Van den Haak’s garden is one of 10 sites that will appear in Common Ground’s 8th Annual Edible Landscaping Tour on July 19. In addition to front-yard gardens, highlights include greenhouses, composting, fruit trees, and chickens and coops.

Though van den Haak is a member of the Midtown Garden Circle, a group of gardeners that meets once a month in members’ homes to trade tips and share experiences, this year marks her first taste of the Edible Landscaping Tour.

“Those are really the only other gardeners who I know in the area, so I hope to pick up some hints from going to see the other participants’ gardens,” van den Haak said.

Her introduction to the tour can be traced to a Craigslist transaction. A couple of years ago, she had plants to sell and posted an ad. When the woman who answered the ad arrived to pick up the plants, the two started talking about gardening and have been friends ever since. They garden together regularly in van den Haak’s front yard.

“My friend saw the tour advertised and asked me to see if I could put my garden in the tour,” van den Haak said. “So, I called the girls, and they came out and looked around, and they were happy with what they saw. It just takes a little encouragement for me to do things like that.”

Van den Haak considers good sun, good soil and a good water supply to be her recipe for success. The clay soil native to Palo Alto is not conducive to gardening, which is why she relies on garden beds. Though she feels it would be difficult to maintain a garden in the backyard given the quality of the soil, she enjoys nine healthy fruit trees. Unlike vegetable beds, van den Haak said, fruit trees do not need to be re-dug each year.

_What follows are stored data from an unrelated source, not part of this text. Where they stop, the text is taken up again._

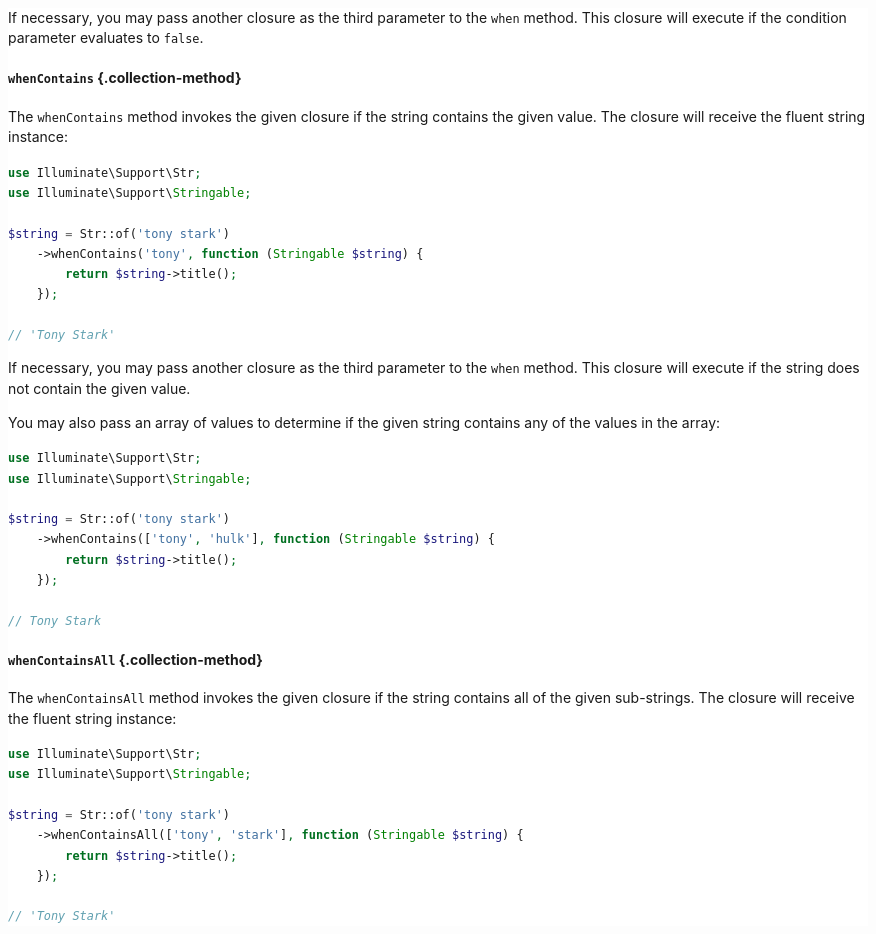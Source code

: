 If necessary, you may pass another closure as the third parameter to the `when` method. This closure will execute if the condition parameter evaluates to `false`.

<a name="method-fluent-str-when-contains"></a>
#### `whenContains` {.collection-method}

The `whenContains` method invokes the given closure if the string contains the given value. The closure will receive the fluent string instance:

```php
use Illuminate\Support\Str;
use Illuminate\Support\Stringable;

$string = Str::of('tony stark')
    ->whenContains('tony', function (Stringable $string) {
        return $string->title();
    });

// 'Tony Stark'
```

If necessary, you may pass another closure as the third parameter to the `when` method. This closure will execute if the string does not contain the given value.

You may also pass an array of values to determine if the given string contains any of the values in the array:

```php
use Illuminate\Support\Str;
use Illuminate\Support\Stringable;

$string = Str::of('tony stark')
    ->whenContains(['tony', 'hulk'], function (Stringable $string) {
        return $string->title();
    });

// Tony Stark
```

<a name="method-fluent-str-when-contains-all"></a>
#### `whenContainsAll` {.collection-method}

The `whenContainsAll` method invokes the given closure if the string contains all of the given sub-strings. The closure will receive the fluent string instance:

```php
use Illuminate\Support\Str;
use Illuminate\Support\Stringable;

$string = Str::of('tony stark')
    ->whenContainsAll(['tony', 'stark'], function (Stringable $string) {
        return $string->title();
    });

// 'Tony Stark'
```
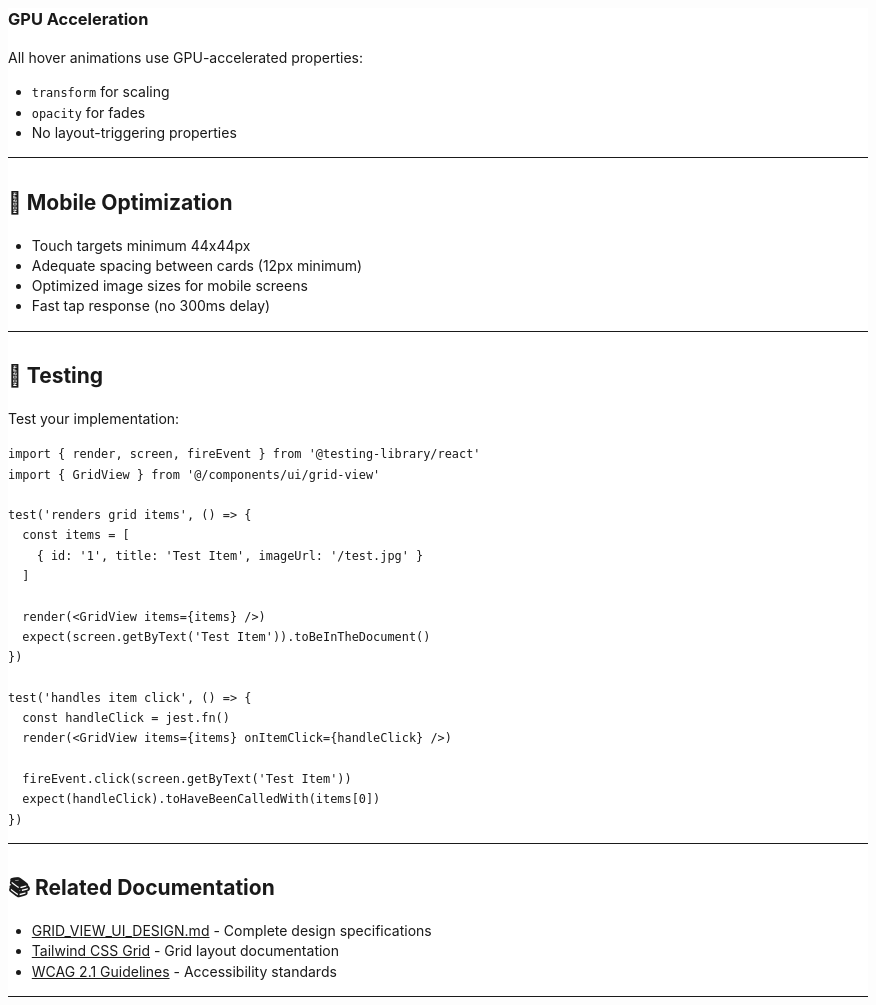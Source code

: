 ### GPU Acceleration

All hover animations use GPU-accelerated properties:
- `transform` for scaling
- `opacity` for fades
- No layout-triggering properties

---

## 📱 Mobile Optimization

- Touch targets minimum 44x44px
- Adequate spacing between cards (12px minimum)
- Optimized image sizes for mobile screens
- Fast tap response (no 300ms delay)

---

## 🧪 Testing

Test your implementation:

```tsx
import { render, screen, fireEvent } from '@testing-library/react'
import { GridView } from '@/components/ui/grid-view'

test('renders grid items', () => {
  const items = [
    { id: '1', title: 'Test Item', imageUrl: '/test.jpg' }
  ]

  render(<GridView items={items} />)
  expect(screen.getByText('Test Item')).toBeInTheDocument()
})

test('handles item click', () => {
  const handleClick = jest.fn()
  render(<GridView items={items} onItemClick={handleClick} />)

  fireEvent.click(screen.getByText('Test Item'))
  expect(handleClick).toHaveBeenCalledWith(items[0])
})
```

---

## 📚 Related Documentation

- [GRID_VIEW_UI_DESIGN.md](../../docs/GRID_VIEW_UI_DESIGN.md) - Complete design specifications
- [Tailwind CSS Grid](https://tailwindcss.com/docs/grid-template-columns) - Grid layout documentation
- [WCAG 2.1 Guidelines](https://www.w3.org/WAI/WCAG21/quickref/) - Accessibility standards

---
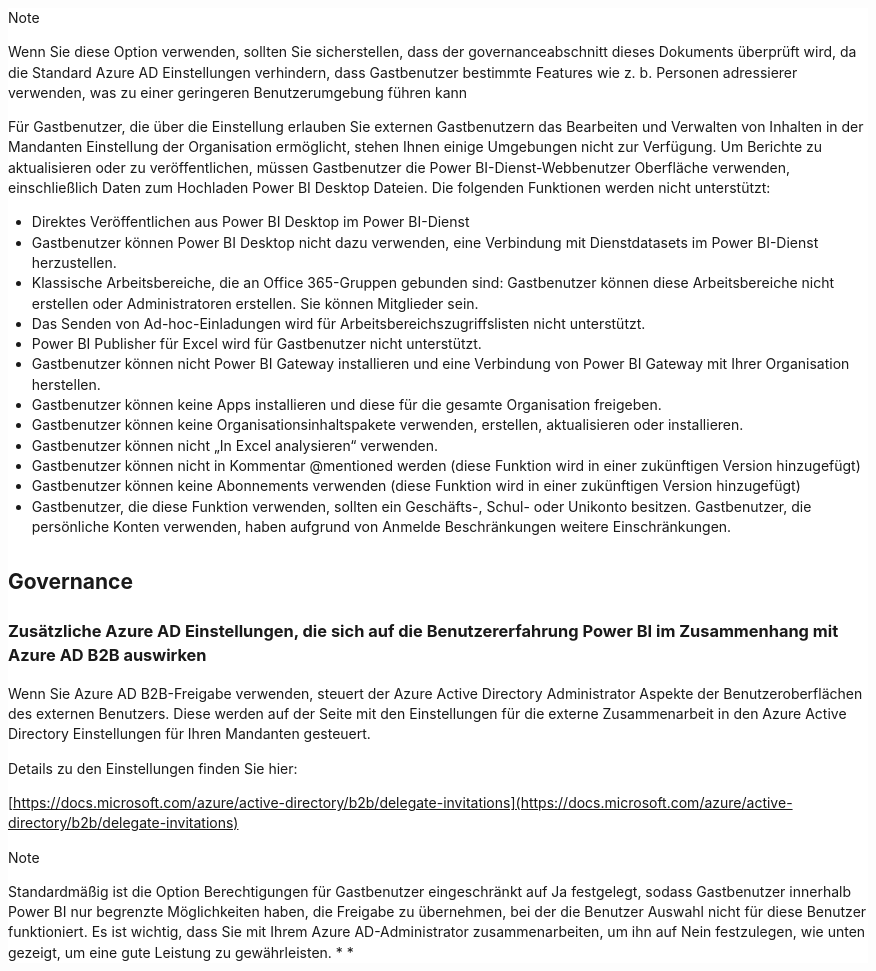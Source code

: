 > [!NOTE]
> Wenn Sie diese Option verwenden, sollten Sie sicherstellen, dass der governanceabschnitt dieses Dokuments überprüft wird, da die Standard Azure AD Einstellungen verhindern, dass Gastbenutzer bestimmte Features wie z. b. Personen adressierer verwenden, was zu einer geringeren Benutzerumgebung führen kann

Für Gastbenutzer, die über die Einstellung erlauben Sie externen Gastbenutzern das Bearbeiten und Verwalten von Inhalten in der Mandanten Einstellung der Organisation ermöglicht, stehen Ihnen einige Umgebungen nicht zur Verfügung. Um Berichte zu aktualisieren oder zu veröffentlichen, müssen Gastbenutzer die Power BI-Dienst-Webbenutzer Oberfläche verwenden, einschließlich Daten zum Hochladen Power BI Desktop Dateien. Die folgenden Funktionen werden nicht unterstützt:

- Direktes Veröffentlichen aus Power BI Desktop im Power BI-Dienst
- Gastbenutzer können Power BI Desktop nicht dazu verwenden, eine Verbindung mit Dienstdatasets im Power BI-Dienst herzustellen.
- Klassische Arbeitsbereiche, die an Office 365-Gruppen gebunden sind: Gastbenutzer können diese Arbeitsbereiche nicht erstellen oder Administratoren erstellen. Sie können Mitglieder sein.
- Das Senden von Ad-hoc-Einladungen wird für Arbeitsbereichszugriffslisten nicht unterstützt.
- Power BI Publisher für Excel wird für Gastbenutzer nicht unterstützt.
- Gastbenutzer können nicht Power BI Gateway installieren und eine Verbindung von Power BI Gateway mit Ihrer Organisation herstellen.
- Gastbenutzer können keine Apps installieren und diese für die gesamte Organisation freigeben.
- Gastbenutzer können keine Organisationsinhaltspakete verwenden, erstellen, aktualisieren oder installieren.
- Gastbenutzer können nicht „In Excel analysieren“ verwenden.
- Gastbenutzer können nicht in Kommentar @mentioned werden (diese Funktion wird in einer zukünftigen Version hinzugefügt)
- Gastbenutzer können keine Abonnements verwenden (diese Funktion wird in einer zukünftigen Version hinzugefügt)
- Gastbenutzer, die diese Funktion verwenden, sollten ein Geschäfts-, Schul- oder Unikonto besitzen. Gastbenutzer, die persönliche Konten verwenden, haben aufgrund von Anmelde Beschränkungen weitere Einschränkungen.



## <a name="governance"></a>Governance

### <a name="additional-azure-ad-settings-that-affect-experiences-in-power-bi-related-to-azure-ad-b2b"></a>Zusätzliche Azure AD Einstellungen, die sich auf die Benutzererfahrung Power BI im Zusammenhang mit Azure AD B2B auswirken

Wenn Sie Azure AD B2B-Freigabe verwenden, steuert der Azure Active Directory Administrator Aspekte der Benutzeroberflächen des externen Benutzers. Diese werden auf der Seite mit den Einstellungen für die externe Zusammenarbeit in den Azure Active Directory Einstellungen für Ihren Mandanten gesteuert.

Details zu den Einstellungen finden Sie hier:

[https://docs.microsoft.com/azure/active-directory/b2b/delegate-invitations](https://docs.microsoft.com/azure/active-directory/b2b/delegate-invitations)

> [!NOTE]
> Standardmäßig ist die Option Berechtigungen für Gastbenutzer eingeschränkt auf Ja festgelegt, sodass Gastbenutzer innerhalb Power BI nur begrenzte Möglichkeiten haben, die Freigabe zu übernehmen, bei der die Benutzer Auswahl nicht für diese Benutzer funktioniert. Es ist wichtig, dass Sie mit Ihrem Azure AD-Administrator zusammenarbeiten, um ihn auf Nein festzulegen, wie unten gezeigt, um eine gute Leistung zu gewährleisten. * *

She has cultivated a passion for gardening throughout her life. Born and raised in Melbourne, Australia, she grew vegetables similar to those in her current garden, as the areas have similar climates.

“I’ve always grown food, but not in the front to this extent,” she said. “I’ve had gardens with mostly ornamentals, where I’d tuck in some lettuces or some other edible things.”

She moved to the United States in her mid-20s, spending four years in upstate New York before landing in Palo Alto. After four years on the East Coast, Silicon Valley’s mild climate was a sight for sore eyes and a green thumb.

“I can’t remember if I grew any vegetables in Rochester,” van den Haak said. “It was so hot and humid in the summer and so freezing cold and covered with snow in the winter.”

Gardening is cathartic for van den Haak, but peace of mind fuels the hobby.

“It’s about knowing that the food I’m eating hasn’t been sprayed with chemicals; it doesn’t have fungicides and things on it,” she said. “I know I can go out to the garden, pick it and put it straight into my mouth, and it’s safe to eat.”

The vegetables in her front-yard garden combine with the fruit trees in her backyard and a raised garden bed along the side of the house to supply between 30 to 40 percent of her household’s annual food intake, van den Haak estimated.

“The tomatoes are just starting, the beans I’ve started to pick, the cucumbers are ripe, so I won’t be buying any of those for the next four months,” she said.

Van den Haak still makes occasional trips to the store for vegetables and fruits she can’t grow, such as avocados, in addition to items such as rice, eggs, bread and meat.

The edible landscape also helps to take a bite out of her water bill each month. There is no lawn in the front yard, and there is a fake lawn in the backyard. The garden flourishes with the drip line system, which means there is no need for sprinklers. She said her household’s water usage is in the bottom 20 percent of the neighborhood.

And a sustainable yard does not mean an ugly yard.

“You can mix flowers and vegetables,” she said. “It doesn’t have to be one or the other.”

Sprinkled throughout her garden are succulents, gazanias, dahlias, salvias, butterfly bush and plumerias.

Assuming she is in town, van den Haak hopes to participate annually in the Edible Landscaping Tour.